Effect evaluation
Hooray, we have measurements in sufficient quantities! Now we could take the average of all the pairwise differences in store sales at the desired granularity between the pilot and control samples. However, this will be a random variable and it will be necessary to prove that the difference between the pilot and control groups is not due to random fluctuations in the values of this variable. To do this, the difference in the averages must be normalized to this range of fluctuations of this value, or in other words, to its dispersion. However, in itself it will also be a random value.
To answer the question about the presence of an effect, we use the hypothesis testing mechanism from mathematical statistics. Our hypotheses are that the pilot and control groups after our changes differ by some percentage, for example, 1, 5 or 10. We take different percentages, since the smaller the percentage, the more measurements are required to confirm the hypothesis of its presence. Each time we ask a series of consecutive questions: is there an effect of 10%, yes or no? If not, is there an effect of 5% and so on.
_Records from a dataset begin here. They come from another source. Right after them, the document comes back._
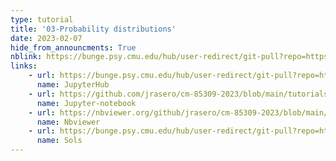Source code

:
 ```yaml
---
type: tutorial
title: '03-Probability distributions'
date: 2023-02-07
hide_from_announcments: True
nblink: https://bunge.psy.cmu.edu/hub/user-redirect/git-pull?repo=https%3A%2F%2Fgithub.com%2Fjrasero%2Fcm-85309-2023&urlpath=tree%2Fcm-85309-2023%2Ftutorials%2Fweek-3%2F03-Probability_Distributions.ipynb&branch=main
links:
    - url: https://bunge.psy.cmu.edu/hub/user-redirect/git-pull?repo=https%3A%2F%2Fgithub.com%2Fjrasero%2Fcm-85309-2023&urlpath=tree%2Fcm-85309-2023%2Ftutorials%2Fweek-3%2F03-Probability_Distributions.ipynb&branch=main
      name: JupyterHub
    - url: https://github.com/jrasero/cm-85309-2023/blob/main/tutorials/week-3/03-Probability_Distributions.ipynb
      name: Jupyter-notebook
    - url: https://nbviewer.org/github/jrasero/cm-85309-2023/blob/main/tutorials/week-3/03-Probability_Distributions.ipynb
      name: Nbviewer
    - url: https://bunge.psy.cmu.edu/hub/user-redirect/git-pull?repo=https%3A%2F%2Fgithub.com%2Fjrasero%2Fcm-85309-2023&branch=main&urlpath=tree%2Fcm-85309-2023%2Ftutorials%2Fweek-3%2F03-Probability_Distributions_w_sols.ipynb
      name: Sols
---
```

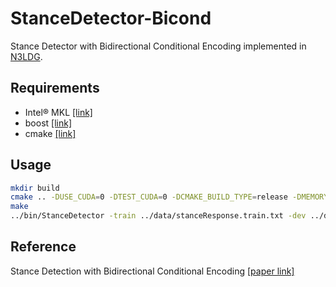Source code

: # StanceDetector-Bicond
Stance Detector with Bidirectional Conditional Encoding implemented in [N3LDG](http://xbna.pku.edu.cn/EN/abstract/abstract3327.shtml).

## Requirements
* Intel® MKL [[link]](https://software.intel.com/en-us/mkl)
* boost [[link]](https://www.boost.org/)
* cmake [[link]](https://cmake.org/)

## Usage
```bash
mkdir build
cmake .. -DUSE_CUDA=0 -DTEST_CUDA=0 -DCMAKE_BUILD_TYPE=release -DMEMORY=custom -DMKL=1
make
../bin/StanceDetector -train ../data/stanceResponse.train.txt -dev ../data/stanceResponse.dev -test ../data/stanceResponse.test.txt -option ../data/option.debug
```

## Reference
Stance Detection with Bidirectional Conditional Encoding [[paper link]](https://www.aclweb.org/anthology/D16-1084)
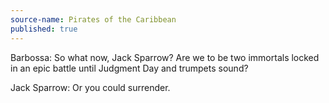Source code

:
 ```yaml
---
source-name: Pirates of the Caribbean
published: true
---
```


<p>Barbossa: So what now, Jack Sparrow? Are we to be two immortals locked in an epic battle until Judgment Day and trumpets sound?</p>

<p>Jack Sparrow: Or you could surrender.</p>
 

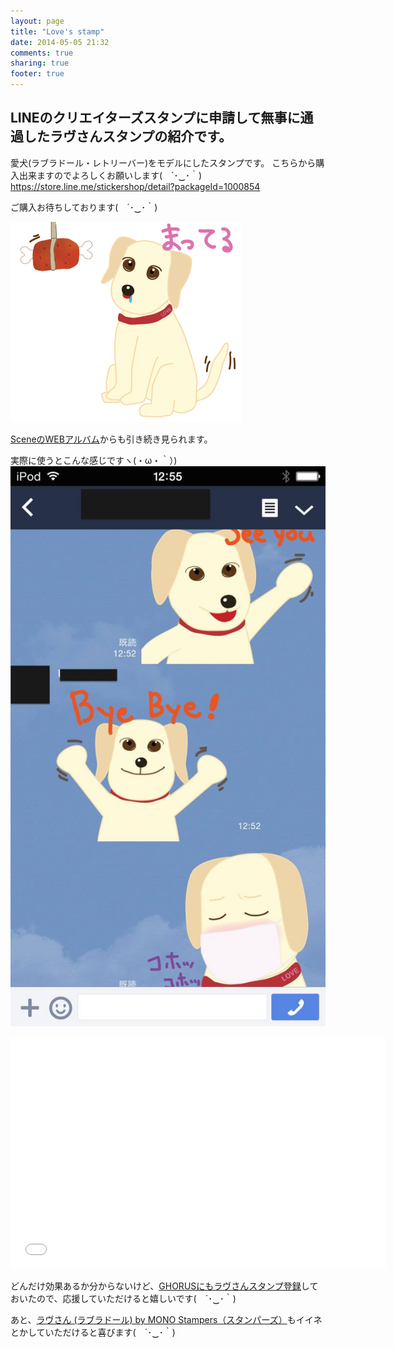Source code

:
 ```yaml
---
layout: page
title: "Love's stamp"
date: 2014-05-05 21:32
comments: true
sharing: true
footer: true
---
```


## LINEのクリエイターズスタンプに申請して無事に通過したラヴさんスタンプの紹介です。

愛犬(ラブラドール・レトリーバー)をモデルにしたスタンプです。
こちらから購入出来ますのでよろしくお願いします(　´･‿･｀)  
https://store.line.me/stickershop/detail?packageId=1000854

ご購入お待ちしております(　´･‿･｀)

![love](/images/post/mate.png)

[SceneのWEBアルバム](http://a.scn.jp/s/0VrEMIHAB)からも引き続き見られます。

実際に使うとこんな感じですヽ(・ω・｀）)
![love](/images/post/love.jpg)

<iframe height=371 width=600 src="//docs.google.com/spreadsheets/d/1aUnZ1YRlG-ayHbG2g52AU1WXv083oQ6SuBHtVtoVDi4/gviz/chartiframe?oid=1450462305" seamless frameborder=0 scrolling=no></iframe>

どんだけ効果あるか分からないけど、[GHORUSにもラヴさんスタンプ登録](https://ghorus.com/projects/198)しておいたので、応援していただけると嬉しいです(　´･‿･｀)

あと、[ラヴさん (ラブラドール) by MONO Stampers（スタンパーズ）](http://www.stampers.me/stamp/1092)もイイネとかしていただけると喜びます(　´･‿･｀)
To confirm or refute our hypotheses, we use the Student's test mentioned above. It is based on using the difference in means between the pilot and control samples, which are normalized to the variance of the values and the sample size. In other words, the Student's t-test shows the difference in the difference between the means, subject to fixing the allowable error in accepting the hypothesis. That is, if we agree that the error of accepting an incorrect hypothesis does not exceed 5 percent (usually this value is taken), then under the conditions of the criterion, the values of the means either coincide or differ. This is exactly what we need to check.
In summary, the entire test process looks like this: first, we form the target and control groups. Next, select the granularity of measurements. We take historical data and inject our expected effect on the metric into them (for example, 5%). We consider measurements on historical data based on the selected granularity and then run the measurements through the Student's criterion. We look at how long it takes us to get confirmation of the hypothesis about the effect of 5% (which is definitely there, since we injected it ourselves) on historical data. If the deadline does not suit us, then we adjust the granularity and again calculate the criterion. We do this until we get the test duration that suits us. After that, we start testing on real data and wait until one of our hypotheses is tested.
So, in the case of testing the new assortment content of stores, it took us three to four weeks to confirm the effects on revenue of several categories of 3-5%.
For example, the table below, using the Refrigerators category as an example, shows the dependence of the number of observations (in cells) that we need on the size of the effect (by rows) that we want to find, and the error in estimating the effect (by columns) that we agree allow.
We also use the confidence interval method to verify our effect estimate. Remember the bootstrapping we talked about above? We take the multi-mean difference between the target and control groups, and label each difference with a dot. We get a set of points (values) or, in other words, a set of difference estimation values. Among all these estimates, we take 2.5% and 97.5% percentile - this is our confidence interval in which our effect will be. If the range of effect values matches our expectations, fine, if not, then continue the test as described above. If the confidence interval crosses zero, then this means that there may be no effect at all and the test must definitely be continued. However, in our case, this should not be the case, since we previously checked the presence of the effect using the Student's t-test.